The problem =
Return exactly the lines from the start of the records below through the line containing "Functional programming is a", both ends included, and leave out the pictures.
======== Records for this task
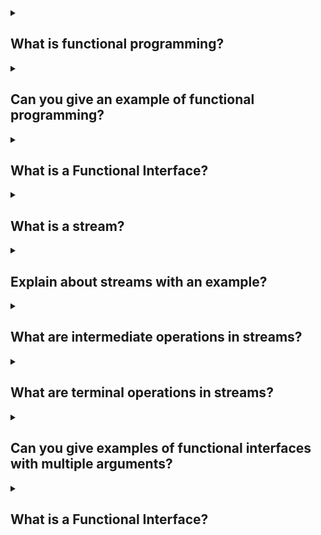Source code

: <details><summary>

## What is functional programming?
</summary>
Functional programming is a programming paradigm that focuses on using pure functions to structure and solve problems. It is a declarative style of programming where programs are constructed by composing functions, rather than by changing the state of variables.

It is a declarative type of programming style. Its main focus is on “what to solve” in contrast to an imperative style where the main focus is “how to solve”. the functional programming method focuses on results, not the process.

In functional programming, functions are treated as first-class citizens, meaning that they can be bound to names (including local identifiers), passed as arguments, and returned from other functions, just as any other data type can.

Here are some key concepts and features of functional programming in Java:

**1. Pure Functions:** Pure functions are functions that always produce the same output for the same input and have no side effects. They don't modify the state of variables or the program's environment.

**2. Immutability:** Functional programming encourages the use of immutable data structures, where objects cannot be modified once created. Immutable objects are thread-safe and can be easily shared across different parts of the program.

**3. Higher-Order Functions:** In functional programming, functions can take other functions as arguments or return functions as results. This enables the composition of functions and promotes code reuse.

**4. Lambda Expressions:** Lambda expressions provide a concise syntax for defining anonymous functions. They allow you to write functional interfaces inline, reducing the need for verbose anonymous inner classes.

**5. Streams:** The Stream API introduced in Java 8 enables functional-style operations on collections of data. Streams provide a way to process data in a declarative manner, allowing operations like filtering, mapping, and reducing.

By incorporating functional programming principles into your Java code, you can write more concise, modular, and maintainable programs. However, it's important to note that Java is a multi-paradigm language, and functional programming is just one aspect of its capabilities.
</details>
<details><summary>

## Can you give an example of functional programming?
</summary>

import java.util.Arrays;
import java.util.List;
import java.util.stream.Collectors;
```
public class FunctionalProgrammingExample {
    public static void main(String[] args) {
        List<Integer> numbers = Arrays.asList(1, 2, 3, 4, 5);

        // Example 1: Mapping and filtering using streams and lambda expressions
        List<Integer> squaredEvenNumbers = numbers.stream()
                .filter(n -> n % 2 == 0)  // Filter even numbers
                .map(n -> n * n)         // Square each number
                .collect(Collectors.toList());

        System.out.println("Squared even numbers: " + squaredEvenNumbers);

        // Example 2: Summing the squares of even numbers using streams and reduce operation
        int sumOfSquaredEvenNumbers = numbers.stream()
                .filter(n -> n % 2 == 0)  // Filter even numbers
                .map(n -> n * n)         // Square each number
                .reduce(0, Integer::sum); // Sum the squared numbers

        System.out.println("Sum of squared even numbers: " + sumOfSquaredEvenNumbers);
    }
}
```
In this example, we have a list of numbers [1, 2, 3, 4, 5]. We apply functional programming concepts to manipulate and process this list:

- Mapping and Filtering: We use the stream() method to convert the list into a stream of elements. Then, we apply the filter() method to keep only the even numbers and the map() method to square each number. Finally, we collect the results into a new list using collect().

- Summing Squares: We perform the same filtering and mapping operations as before. Then, we use the reduce() method to sum the squared numbers. The reduce() operation takes an initial value (0 in this case) and a binary operator (Integer::sum) to perform the summation.

Both examples demonstrate how functional programming allows us to express the desired operations in a declarative and concise manner, without explicitly iterating over the elements or managing mutable state.
</details>
<details><summary>

## What is a Functional Interface?
</summary>
A functional interface is an interface that has only one abstract method. It is a key concept in functional programming and is used extensively in Java to support lambda expressions and method references.

In Java, functional interfaces are also known as SAM (Single Abstract Method) interfaces or functional types. They provide a way to define and work with functions as objects. By having only one abstract method, functional interfaces can be implemented using lambda expressions or method references, which provide a more concise syntax compared to traditional anonymous inner classes.

Functional interfaces are annotated with the @FunctionalInterface annotation, although it is optional. The purpose of this annotation is to indicate that the interface is intended to be used as a functional interface, and the compiler will enforce that there is only one abstract method within it.

Some of the predefined interfaces in java which can be consider as functional interface :
### java.lang.Comparable: public int compareTo(Object obj);
### java.util.Comparator: public int compare(Object obj1, Object obj2);
### java.lang.Runnable: public void run();
```
@FunctionalInterface
interface Intr{
abstract void sayHello(String name);
}
class X implements Intr{
public void sayHello(String name){
System.out.println("Welcome "+name);
}
public static void main(String[] args) {
Intr i1 = new X();
i1.sayHello("Admin");
}
}
```
</details>
<details><summary>

## What is a stream?
</summary>
This API is also introduced in java 8. This API belongs to java.util.stream package.
The Stream API is used to process collections of objects. A stream is a sequence of objects that supports various methods which can be pipelined to produce the desired result.

java.util.stream package contains some library classes and interfaces by using which we can perform functional style of programming on the group of objects(collection of data).
This API has one main interface:

```
java.util.stream.Stream
```

**Note**:- Object of this Stream interface represents sequence of object from a source like collections.

The feature of java stream:

- The stream does not stores the elements, it only represents elements in a sequence.
Example: wire does not store the electricity.

- It holds only objects, primitives are not allowed.

- Operation(filtering) performed on the stream does not modify its source.
Example: filtering a stream obtained from a source(collection) produces a new stream with the filtered element rather than removing the elements from the source collection.

- With the help of stream obj we can perform various operations on the collection of objects in functional style, like filtering some elements, transform some elements, manipulate, sort, etc.

- Stream is lazy and evaluates code only when required.

- The elements of a stream are only visited once during the life of a stream. a new stream must be generated to revisit the same elements of the source.
</details>
<details><summary>

## Explain about streams with an example?
</summary>
Suppose we have a list of Person objects representing individuals with their names and ages:

            import java.util.ArrayList;
            import java.util.List;

            class Person {
                private String name;
                private int age;

                public Person(String name, int age) {
                    this.name = name;
                    this.age = age;
                }

                public String getName() {
                    return name;
                }

                public int getAge() {
                    return age;
                }
            }

            public class StreamExample {
                public static void main(String[] args) {
                    List<Person> people = new ArrayList<>();
                    people.add(new Person("John", 25));
                    people.add(new Person("Alice", 32));
                    people.add(new Person("Bob", 18));
                    people.add(new Person("Emily", 27));
                    people.add(new Person("David", 40));
                }
            }

Now, let's use streams to perform some operations on this list.

**1. Filtering:** Suppose we want to find all the people who are older than 30. We can use the filter operation to achieve this:
```
List<Person> olderThan30 = people.stream()
        .filter(person -> person.getAge() > 30)
        .collect(Collectors.toList());
```
In this code, we create a stream from the people list, apply a filter operation to keep only the persons whose age is greater than 30, and finally collect the filtered persons into a new list olderThan30.

**2. Mapping:** Suppose we want to extract only the names of the people in the list. We can use the map operation to transform each Person object into its corresponding name:
```
List<String> names = people.stream()
        .map(Person::getName)
        .collect(Collectors.toList());
```
In this example, we use the map operation to convert each Person object into its name using a method reference Person::getName. Finally, we collect the names into a new list.

**3. Aggregation:** Suppose we want to find the average age of all the people in the list. We can use the mapToInt and average operations for this:
```
double averageAge = people.stream()
        .mapToInt(Person::getAge)
        .average()
        .orElse(0.0);
```
Here, we first use the mapToInt operation to convert each Person object into its age as an integer. Then, we apply the average operation to compute the average of all the ages. The orElse(0.0) is used to handle the case where the stream is empty, returning 0.0 as the default value.

These are just a few examples of how streams can be used in Java to filter, transform, and aggregate data. Streams provide a powerful and expressive way to work with collections, allowing you to write more concise and readable code. They also support parallel processing, making it easier to leverage the capabilities of multi-core processors for improved performance.
</details>
<details><summary>

## What are intermediate operations in streams?
</summary>
Intermediate operations in streams are operations that transform or filter the elements of a stream. These operations are applied to the elements of the stream in a lazy manner, meaning they are not executed until a terminal operation is encountered.

Intermediate operations are typically chained together to form a pipeline of operations that are applied sequentially to the elements of the stream.

these methods returns a new stream object, these intermediate methods never
gives the final result.

Here are some commonly used intermediate operations in Java streams:

- **filter:** It takes a predicate as an argument and returns a stream consisting of the elements that match the predicate.
```
List<Integer> evenNumbers = numbers.stream()
                                  .filter(n -> n % 2 == 0)
                                  .collect(Collectors.toList());
```
- **map:** It takes a function as an argument and applies the function to each element of the stream, returning a stream of the transformed elements.
```
List<String> names = people.stream()
                           .map(Person::getName)
                           .collect(Collectors.toList());
```
- **distinct:** It returns a stream consisting of the distinct elements of the original stream, removing duplicates.
```
List<Integer> distinctNumbers = numbers.stream()
                                       .distinct()
                                       .collect(Collectors.toList());
```
- **sorted:** It returns a stream with the elements sorted according to the natural order or a provided comparator.
```
List<Integer> sortedNumbers = numbers.stream()
                                     .sorted()
                                     .collect(Collectors.toList());
```
- **limit and skip:** limit returns a stream consisting of the first n elements, while skip discards the first n elements and returns the rest.
```
List<Integer> firstThree = numbers.stream()
                                 .limit(3)
                                 .collect(Collectors.toList());

List<Integer> skipFirstTwo = numbers.stream()
                                    .skip(2)
                                    .collect(Collectors.toList());
```
These are just a few examples of intermediate operations. There are more operations available in the Stream API that can be used to transform, filter, and manipulate the elements of a stream.
</details>
<details><summary>

## What are terminal operations in streams?
</summary>
Terminal operations in streams are operations that produce a final result or a side-effect. When a terminal operation is invoked on a stream, it triggers the processing of the stream and consumes the elements of the stream.

Unlike intermediate operations, which are lazy and do not perform any computation until a terminal operation is encountered, terminal operations are eagerly executed.

Here are some commonly used terminal operations in Java streams:

- **forEach:** It performs an action for each element of the stream.
```
numbers.stream()
       .forEach(System.out::println);
```
- **collect:** It accumulates the elements of the stream into a collection or a single value.
```
List<Integer> evenNumbers = numbers.stream()
                                  .filter(n -> n % 2 == 0)
                                  .collect(Collectors.toList());
```
- **count:** It returns the number of elements in the stream.
```
long count = numbers.stream()
                    .count();
```
- **anyMatch, allMatch, and noneMatch:** These operations check if any, all, or none of the elements of the stream match a given predicate, respectively.
```
boolean anyMatch = numbers.stream()
                          .anyMatch(n -> n > 5);

boolean allMatch = numbers.stream()
                          .allMatch(n -> n > 0);

boolean noneMatch = numbers.stream()
                           .noneMatch(n -> n < 0);
```
- **reduce:** It performs a reduction on the elements of the stream using a binary operator and returns an Optional that may contain the reduced value.
```
Optional<Integer> sum = numbers.stream()
                               .reduce((a, b) -> a + b);
```
These are just a few examples of terminal operations. Terminal operations are the final step in a stream pipeline and produce a result or a side-effect. They allow you to consume or transform the elements of a stream into a final output.
</details>
<details><summary>

## Can you give examples of functional interfaces with multiple arguments?
</summary>
While functional interfaces are defined as having a single abstract method, it is still possible to work with multiple arguments by leveraging Java's support for functional interfaces with default methods or by using predefined functional interfaces from the Java API. Here are a few examples:

### Consumer<T, U>:
```
import java.util.function.BiConsumer;

public class ConsumerExample {
    public static void main(String[] args) {
        BiConsumer<String, Integer> printLength = (str, length) -> System.out.println(str + " has length: " + length);
        printLength.accept("Hello", 5);
    }
}
```
In this example, we use the BiConsumer functional interface, which takes two arguments (String and Integer) and performs an action without returning a value. The accept() method is used to consume the arguments and print the length of the string.

### BiFunction<T, U, R>:
```
import java.util.function.BiFunction;

public class BiFunctionExample {
    public static void main(String[] args) {
        BiFunction<Integer, Integer, Integer> multiply = (a, b) -> a * b;
        int result = multiply.apply(4, 5);
        System.out.println("Result: " + result);
    }
}
```
Here, the BiFunction functional interface takes two arguments (Integer and Integer) and returns a result (Integer). The apply() method is used to apply the multiplication operation on the arguments and obtain the result.
</details>
<details><summary>

## What is a Functional Interface?
</summary>

</details>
================
Exercise output =
Source code

: <details><summary>

## What is functional programming?
</summary>
Functional programming is a programming paradigm that focuses on using pure functions to structure and solve problems. It is a declarative style of programming where programs are constructed by composing functions, rather than by changing the state of variables.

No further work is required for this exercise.